Overall, 83 patients were implanted with a continuous-flow LVAD during the study period. Baseline characteristics of the patient population are reported in Table 1. The mean age was 50.7 ± 12.8 years, 76% were men and 54% had ischaemic cardiomyopathy as the primary cardiac diagnosis. In the majority of the patients, the continuous-flow LVAD was implanted as a bridge to transplant (89%), and most received an HMII (77%). There were no significant differences in demographic characteristics, indications for an LVAD, device type or Interagency Registry for Mechanically Assisted Circulatory Support class between the 2 groups based on the occurrence of an early bleed. However, patients who experienced an early bleeding event had significantly lower rates of implantable cardioverter defibrillators (P = 0.03) and low platelet counts (P = 0.006) at baseline. In addition, patients who experienced an early bleeding event were more often supported by ECMO preimplantation (29% vs 13, P = 0.002).

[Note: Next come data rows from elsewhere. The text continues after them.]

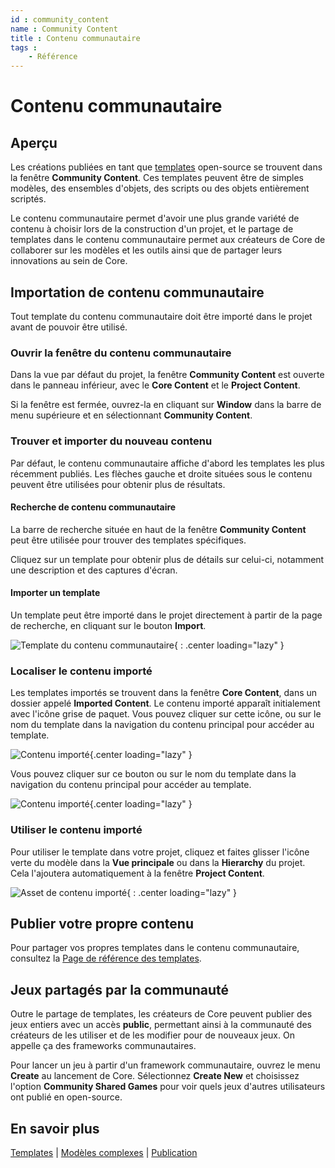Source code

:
 ```yaml
---
id : community_content
name : Community Content
title : Contenu communautaire
tags :
    - Référence
---
```


# Contenu communautaire

## Aperçu

Les créations publiées en tant que [templates](template_reference.md) open-source se trouvent dans la fenêtre **Community Content**. Ces templates peuvent être de simples modèles, des ensembles d'objets, des scripts ou des objets entièrement scriptés.

Le contenu communautaire permet d'avoir une plus grande variété de contenu à choisir lors de la construction d'un projet, et le partage de templates dans le contenu communautaire permet aux créateurs de Core de collaborer sur les modèles et les outils ainsi que de partager leurs innovations au sein de Core.

## Importation de contenu communautaire

Tout template du contenu communautaire doit être importé dans le projet avant de pouvoir être utilisé.

### Ouvrir la fenêtre du contenu communautaire

Dans la vue par défaut du projet, la fenêtre **Community Content** est ouverte dans le panneau inférieur, avec le **Core Content** et le **Project Content**.

Si la fenêtre est fermée, ouvrez-la en cliquant sur **Window** dans la barre de menu supérieure et en sélectionnant **Community Content**.

### Trouver et importer du nouveau contenu

Par défaut, le contenu communautaire affiche d'abord les templates les plus récemment publiés. Les flèches gauche et droite situées sous le contenu peuvent être utilisées pour obtenir plus de résultats.

#### Recherche de contenu communautaire

La barre de recherche située en haut de la fenêtre **Community Content** peut être utilisée pour trouver des templates spécifiques.

Cliquez sur un template pour obtenir plus de détails sur celui-ci, notamment une description et des captures d'écran.

#### Importer un template

Un template peut être importé dans le projet directement à partir de la page de recherche, en cliquant sur le bouton **Import**.

![Template du contenu communautaire](../img/CommunityContent/CommunityContent_FunctionalTwinBed.png){ : .center loading="lazy" }

### Localiser le contenu importé

Les templates importés se trouvent dans la fenêtre **Core Content**, dans un dossier appelé **Imported Content**. Le contenu importé apparaît initialement avec l'icône grise de paquet. Vous pouvez cliquer sur cette icône, ou sur le nom du template dans la navigation du contenu principal pour accéder au template.

![Contenu importé](../img/CommunityContent/CommunityContent_ImportedPackage.png){.center loading="lazy" }

Vous pouvez cliquer sur ce bouton ou sur le nom du template dans la navigation du contenu principal pour accéder au template.

![Contenu importé](../img/CommunityContent/CommunityContent_ImportedTemplateGreen.png){.center loading="lazy" }

### Utiliser le contenu importé

Pour utiliser le template dans votre projet, cliquez et faites glisser l'icône verte du modèle dans la **Vue principale** ou dans la **Hierarchy** du projet. Cela l'ajoutera automatiquement à la fenêtre **Project Content**.

![Asset de contenu importé](../img/getting_started/ProjectContent_importedcontentasset.png "Asset de modèle importé"){ : .center loading="lazy" }

## Publier votre propre contenu

Pour partager vos propres templates dans le contenu communautaire, consultez la [Page de référence des templates](template_reference.md).

## Jeux partagés par la communauté

Outre le partage de templates, les créateurs de Core peuvent publier des jeux entiers avec un accès **public**, permettant ainsi à la communauté des créateurs de les utiliser et de les modifier pour de nouveaux jeux. On appelle ça des frameworks communautaires.

Pour lancer un jeu à partir d'un framework communautaire, ouvrez le menu **Create** au lancement de Core. Sélectionnez **Create New** et choisissez l'option **Community Shared Games** pour voir quels jeux d'autres utilisateurs ont publié en open-source.

## En savoir plus

[Templates](template_reference.md) | [Modèles complexes](modeling_reference.md) | [Publication](publishing.fr.md)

Forty-five (54%) patients experienced an early bleeding event requiring reoperation in 39 (47%) cases and >4 units PRBC in 6 (7%) cases. The median time to a bleeding event was 5 (interquartile range 3–7) days (Fig. 1A). Among these patients, 69% of the events occurred within 7 days following LVAD implantation and 91%, within 14 days. Patients who experienced an early bleeding event were significantly more often transfused with PRBC (7.8 ± 7.1 vs 1.3 ± 1.4, P < 0.001), fresh frozen plasma (0.9 ± 2.0 vs 0.3 ± 0.8, P = 0.04) and platelets (0.6 ± 1.6 vs 0.03 ± 0.17, P = 0.02) compared to patients who did not experience an early bleeding event, respectively. No difference was found in the early bleeding rate between HMII and HM3 (P = 0.87). When stratified by ECMO, patients who were on ECMO support had a significantly higher rate of early bleeding events compared to the non-ECMO group (100% vs 46%, P = 0.002, Fig. 1B). A subanalysis excluding ECMO patients, presented in Supplementary Material, Tables S1 and S2, includes baseline characteristics and surgical exploration summaries. The median time to discharge was 29 (interquartile range 26–32) days vs 46 (38–54) days for the non-bleeder versus the bleeders group (P = 0.009), respectively.

Figure 1:

Cumulative incidence rate of early bleeding events. (A) Overall cumulative incidence rate of early bleeding events. (B) Cumulative incidence rate of early bleeding in patients on ECMO versus no ECMO support. ECMO: extracorporeal membrane oxygenation.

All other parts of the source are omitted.